Das eigentliche Risiko ist aber noch nicht überwunden
Goldman Sachs betont jedoch:
Es ist zu früh, von einer Entwarnung zu sprechen.
Das größte Risiko besteht aus:
① Positionen sind weiterhin extrem überfüllt
Obwohl der Markt stark gefallen ist,
bleiben die Momentum-Trade-Positionen auf historisch hohem Niveau.
Das heißt:
Sollten weitere Fonds weiter deleveragen,
könnte Verkaufsdruck erneut geballt auftreten.
Goldman Sachs schätzt: Im Extremfall könnte der maximale Rückgang des Momentum-Faktors 50% erreichen.
Das heißt:
Im Vergleich zum aktuellen Rückgang von etwa 24%
gibt es theoretisch noch fast doppelt so viel möglichen Abwärtsspielraum.
② Beim AI-Trading besteht weiter Realisierungsdruck
Bis jetzt:
Momentum-Faktoren sind dieses Jahr etwa 27% gestiegen.
Dabei:
Entstammen die Gewinne in großer Zahl aus AI-bezogenen Aktien.
Sollte sich die AI-Investment-Story ändern,
könnten die über das Jahr angesammelten Buchgewinne weiter realisiert werden.
Das bedeutet:
Die größte Variable am Markt
ist weiterhin AI.
Meta beginnt, die Marktsorgen über AI-Kapitalausgaben zu verstärken
Goldman Sachs hebt besonders hervor:
Die jüngste Meldung, dassMeta Platforms einen Teil seiner Strategie auf Cloud Services verlagert, veranlasst einige Investoren zu Zweifeln:
Wird der massive AI-Kapitalaufwand (CapEx) künftig wirklich genug Rendite bringen?
Diese Unsicherheit ähnelt dem Stimmungswandel bei früheren AI-Marktkorrekturen.

Allerdings glaubt die Handelsabteilung von Goldman Sachs aktuell:
Die langfristige Investment-Story von AI hat sich strukturell noch nicht verändert.
Deshalb,
reicht dies noch nicht aus, um einen tieferen, langfristigen systemischen Abwärtstrend auszulösen.
US-Aktien Investmentportal-Analyse: Wie sollen Investoren diesen Bericht verstehen?
Dieser Bericht sendet ein recht diffiziles Signal:
Kurzfristig:
- Nach den aufeinanderfolgenden Kursstürzen bei Momentum-Aktien bestehen tatsächlich Chancen auf technische Rebounds;
- Historisch gesehen erhielten vergleichbare rasche Rückgänge meist eine gewisse Erholung.

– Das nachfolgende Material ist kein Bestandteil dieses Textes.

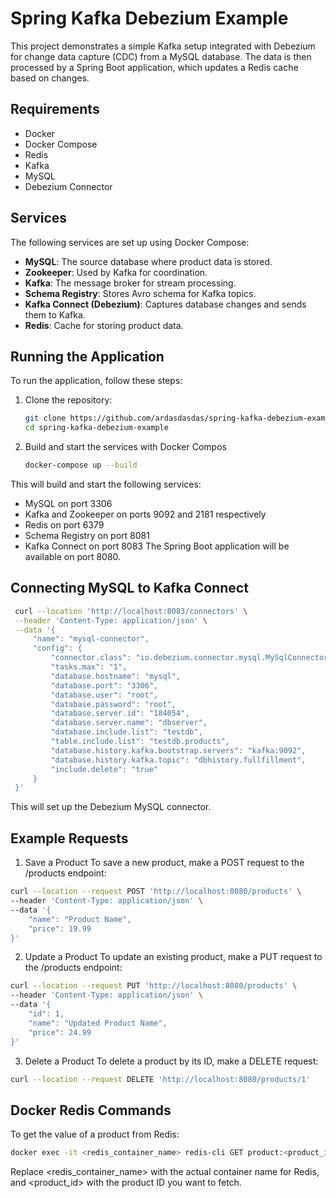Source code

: # Spring Kafka Debezium Example

This project demonstrates a simple Kafka setup integrated with Debezium for change data capture (CDC) from a MySQL database. The data is then processed by a Spring Boot application, which updates a Redis cache based on changes.

## Requirements

- Docker
- Docker Compose
- Redis
- Kafka
- MySQL
- Debezium Connector

## Services

The following services are set up using Docker Compose:

- **MySQL**: The source database where product data is stored.
- **Zookeeper**: Used by Kafka for coordination.
- **Kafka**: The message broker for stream processing.
- **Schema Registry**: Stores Avro schema for Kafka topics.
- **Kafka Connect (Debezium)**: Captures database changes and sends them to Kafka.
- **Redis**: Cache for storing product data.

## Running the Application

To run the application, follow these steps:

1. Clone the repository:

   ```bash
   git clone https://github.com/ardasdasdas/spring-kafka-debezium-example.git
   cd spring-kafka-debezium-example

2. Build and start the services with Docker Compos
   ```bash
   docker-compose up --build
This will build and start the following services:
- MySQL on port 3306
- Kafka and Zookeeper on ports 9092 and 2181 respectively
- Redis on port 6379
- Schema Registry on port 8081
- Kafka Connect on port 8083
The Spring Boot application will be available on port 8080.

## Connecting MySQL to Kafka Connect

   ```bash
    curl --location 'http://localhost:8083/connectors' \
    --header 'Content-Type: application/json' \
    --data '{
        "name": "mysql-connector",
        "config": {
            "connector.class": "io.debezium.connector.mysql.MySqlConnector",
            "tasks.max": "1",
            "database.hostname": "mysql",
            "database.port": "3306",
            "database.user": "root",
            "database.password": "root",
            "database.server.id": "184054",
            "database.server.name": "dbserver",
            "database.include.list": "testdb",
            "table.include.list": "testdb.products",
            "database.history.kafka.bootstrap.servers": "kafka:9092",
            "database.history.kafka.topic": "dbhistory.fullfillment",
            "include.delete": "true"
        }
    }'
```
This will set up the Debezium MySQL connector.

## Example Requests

1. Save a Product
To save a new product, make a POST request to the /products endpoint:
```bash
curl --location --request POST 'http://localhost:8080/products' \
--header 'Content-Type: application/json' \
--data '{
    "name": "Product Name",
    "price": 19.99
}'
```
2. Update a Product
To update an existing product, make a PUT request to the /products endpoint:
```bash
curl --location --request PUT 'http://localhost:8080/products' \
--header 'Content-Type: application/json' \
--data '{
    "id": 1,
    "name": "Updated Product Name",
    "price": 24.99
}'
```
3. Delete a Product
To delete a product by its ID, make a DELETE request:
```bash
curl --location --request DELETE 'http://localhost:8080/products/1'
```

## Docker Redis Commands

To get the value of a product from Redis:
```bash
docker exec -it <redis_container_name> redis-cli GET product:<product_id>
```
Replace <redis_container_name> with the actual container name for Redis, and <product_id> with the product ID you want to fetch.




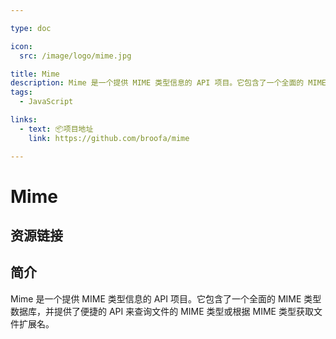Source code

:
 ```yaml
---

type: doc

icon:
  src: /image/logo/mime.jpg

title: Mime
description: Mime 是一个提供 MIME 类型信息的 API 项目。它包含了一个全面的 MIME 类型数据库，并提供了便捷的 API 来查询文件的 MIME 类型或根据 MIME 类型获取文件扩展名。
tags:
  - JavaScript

links:
  - text: 📦项目地址
    link: https://github.com/broofa/mime

---
```


<ShowLogo />

# Mime

<ShowTags />

<ShowBreadcrumb />

## 资源链接

<ShowLinks />

## 简介

Mime 是一个提供 MIME 类型信息的 API 项目。它包含了一个全面的 MIME 类型数据库，并提供了便捷的 API 来查询文件的 MIME 类型或根据 MIME 类型获取文件扩展名。
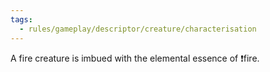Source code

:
 ```yaml
---
tags:
  - rules/gameplay/descriptor/creature/characterisation
---
```

A fire creature is imbued with the elemental essence of ❗fire.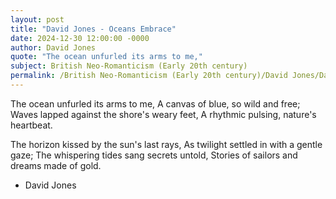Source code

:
 ```yaml
---
layout: post
title: "David Jones - Oceans Embrace"
date: 2024-12-30 12:00:00 -0000
author: David Jones
quote: "The ocean unfurled its arms to me,"
subject: British Neo-Romanticism (Early 20th century)
permalink: /British Neo-Romanticism (Early 20th century)/David Jones/David Jones - Oceans Embrace
---
```


The ocean unfurled its arms to me,
A canvas of blue, so wild and free;
Waves lapped against the shore's weary feet,
A rhythmic pulsing, nature's heartbeat.

The horizon kissed by the sun's last rays,
As twilight settled in with a gentle gaze;
The whispering tides sang secrets untold,
Stories of sailors and dreams made of gold.

- David Jones
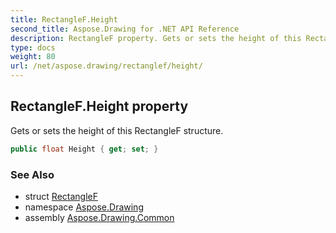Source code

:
 ```yaml
---
title: RectangleF.Height
second_title: Aspose.Drawing for .NET API Reference
description: RectangleF property. Gets or sets the height of this RectangleF structure
type: docs
weight: 80
url: /net/aspose.drawing/rectanglef/height/
---
```

## RectangleF.Height property

Gets or sets the height of this RectangleF structure.

```csharp
public float Height { get; set; }
```

### See Also

* struct [RectangleF](../)
* namespace [Aspose.Drawing](../../rectanglef/)
* assembly [Aspose.Drawing.Common](../../../)


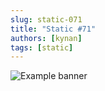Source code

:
 ```yaml
---
slug: static-071
title: "Static #71"
authors: [kynan]
tags: [static]
---
```


![Example banner](/img/stories/static_new/071.png)

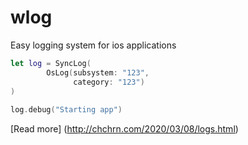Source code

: # wlog
Easy logging system for ios applications

```swift
let log = SyncLog(
        OsLog(subsystem: "123",
              category: "123")
)
        
log.debug("Starting app")
```

[Read more] (http://chchrn.com/2020/03/08/logs.html)
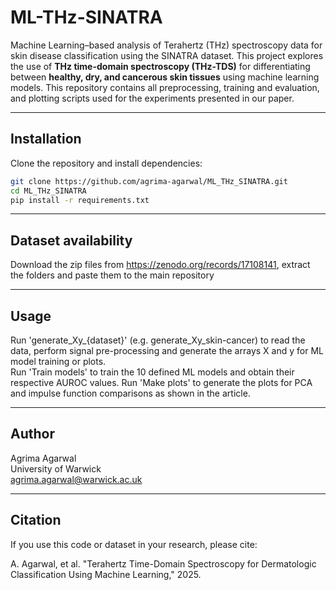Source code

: # ML-THz-SINATRA

Machine Learning–based analysis of Terahertz (THz) spectroscopy data for skin disease classification using the SINATRA dataset.
This project explores the use of **THz time-domain spectroscopy (THz-TDS)** for differentiating between **healthy, dry, and cancerous skin tissues** using machine learning models.
This repository contains all preprocessing, training and evaluation, and plotting scripts used for the experiments presented in our paper.


---

## Installation

Clone the repository and install dependencies:

```bash
git clone https://github.com/agrima-agarwal/ML_THz_SINATRA.git
cd ML_THz_SINATRA
pip install -r requirements.txt
```

---

## Dataset availability

Download the zip files from https://zenodo.org/records/17108141, extract the folders and paste them to the main repository

---

## Usage

Run 'generate_Xy_{dataset}' (e.g. generate_Xy_skin-cancer) to read the data, perform signal pre-processing and generate the arrays X and y for ML model training or plots.  
Run 'Train models' to train the 10 defined ML models and obtain their respective AUROC values. Run 'Make plots' to generate the plots for PCA and impulse function comparisons as shown in the article.  

---

## Author

Agrima Agarwal  
University of Warwick  
agrima.agarwal@warwick.ac.uk  

---

## Citation

If you use this code or dataset in your research, please cite:

A. Agarwal, et al. "Terahertz Time-Domain Spectroscopy for Dermatologic Classification Using Machine Learning," 2025.




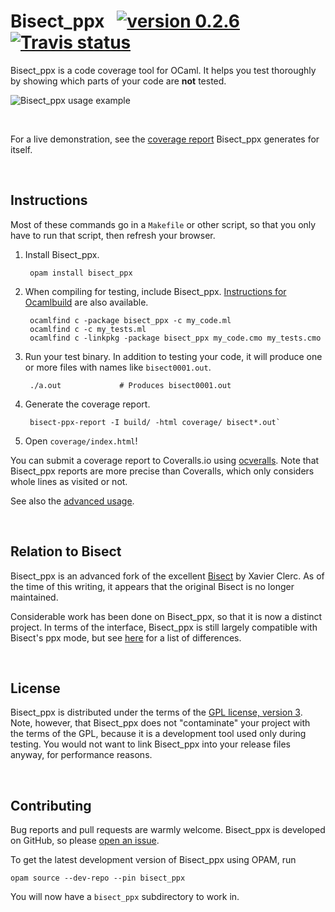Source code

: # Bisect_ppx &nbsp; [![version 0.2.6][version]][releases] [![Travis status][travis-img]][travis]

Bisect_ppx is a code coverage tool for OCaml. It helps you test thoroughly by
showing which parts of your code are **not** tested.

![Bisect_ppx usage example][sample]

<br>

For a live demonstration, see the [coverage report][self-coverage] Bisect_ppx
generates for itself.

[releases]:      https://github.com/rleonid/bisect_ppx/releases
[version]:       https://img.shields.io/badge/version-0.2.6-blue.svg
[self-coverage]: http://rleonid.github.io/bisect_ppx/coverage/
[travis]:        https://travis-ci.org/rleonid/bisect_ppx/branches
[travis-img]:    https://img.shields.io/travis/rleonid/bisect_ppx/master.svg
[sample]:        https://raw.githubusercontent.com/rleonid/bisect_ppx/readme/doc/sample.gif



<br>

## Instructions

Most of these commands go in a `Makefile` or other script, so that you only have
to run that script, then refresh your browser.

1. Install Bisect_ppx.

        opam install bisect_ppx

2. When compiling for testing, include Bisect_ppx.
   [Instructions for Ocamlbuild][ocamlbuild] are also available.

        ocamlfind c -package bisect_ppx -c my_code.ml
        ocamlfind c -c my_tests.ml
        ocamlfind c -linkpkg -package bisect_ppx my_code.cmo my_tests.cmo

3. Run your test binary. In addition to testing your code, it will produce one
   or more files with names like `bisect0001.out`.

        ./a.out             # Produces bisect0001.out

4. Generate the coverage report.

        bisect-ppx-report -I build/ -html coverage/ bisect*.out`

5. Open `coverage/index.html`!

You can submit a coverage report to Coveralls.io using [ocveralls][ocveralls].
Note that Bisect_ppx reports are more precise than Coveralls, which only
considers whole lines as visited or not.

See also the [advanced usage][advanced].

[ocamlbuild]: https://github.com/rleonid/bisect_ppx/blob/readme/doc/advanced.md#Ocamlbuild
[ocveralls]:  https://github.com/sagotch/ocveralls
[advanced]:   https://github.com/rleonid/bisect_ppx/blob/readme/doc/advanced.md



<br>

## Relation to Bisect

Bisect_ppx is an advanced fork of the excellent [Bisect][bisect] by Xavier
Clerc. As of the time of this writing, it appears that the original Bisect is
no longer maintained.

Considerable work has been done on Bisect_ppx, so that it is now a distinct
project. In terms of the interface, Bisect_ppx is still largely compatible with
Bisect's ppx mode, but see [here][differences] for a list of differences.

[bisect]:      http://bisect.x9c.fr/
[differences]: https://github.com/rleonid/bisect_ppx/blob/readme/doc/advanced.md#Differences



<br>

## License

Bisect_ppx is distributed under the terms of the
[GPL license, version 3][license]. Note, however, that Bisect_ppx does not
"contaminate" your project with the terms of the GPL, because it is a
development tool used only during testing. You would not want to link Bisect_ppx
into your release files anyway, for performance reasons.

[license]: https://github.com/rleonid/bisect_ppx/blob/master/doc/COPYING



<br>

## Contributing

Bug reports and pull requests are warmly welcome. Bisect_ppx is developed on
GitHub, so please [open an issue][issues].

To get the latest development version of Bisect_ppx using OPAM, run

```
opam source --dev-repo --pin bisect_ppx
```

You will now have a `bisect_ppx` subdirectory to work in.

[issues]: https://github.com/rleonid/bisect_ppx/issues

Mittelfristig und langfristig:
- Momentum-Handel bleibt weiterhin überfüllt;
- Der Deleveraging-Prozess ist womöglich noch nicht abgeschlossen;
- AI bleibt der wichtigste Trend am Markt, aber sollten die Erwartungen an AI-Kapitalausgaben oder Gewinne deutlich nach unten korrigiert werden, könnten die dieses Jahr angehäuften Buchgewinne weiter realisiert werden.
Goldman Sachs gibt demnach keine Aussage ab, dass das Risiko beendet sei, sondern sieht den Markt in einer Phase,in der Deleveraging und Stimmungsaufhellung parallel verlaufen. Kurzfristige Investoren können technische Rebounds nach Übertreibungen beobachten, langfristig sollten Anleger Liquiditätsverbesserungen, den Fortschritt beim Deleveraging und vor allem strukturelle Änderungen in der AI-Story sehr genau verfolgen.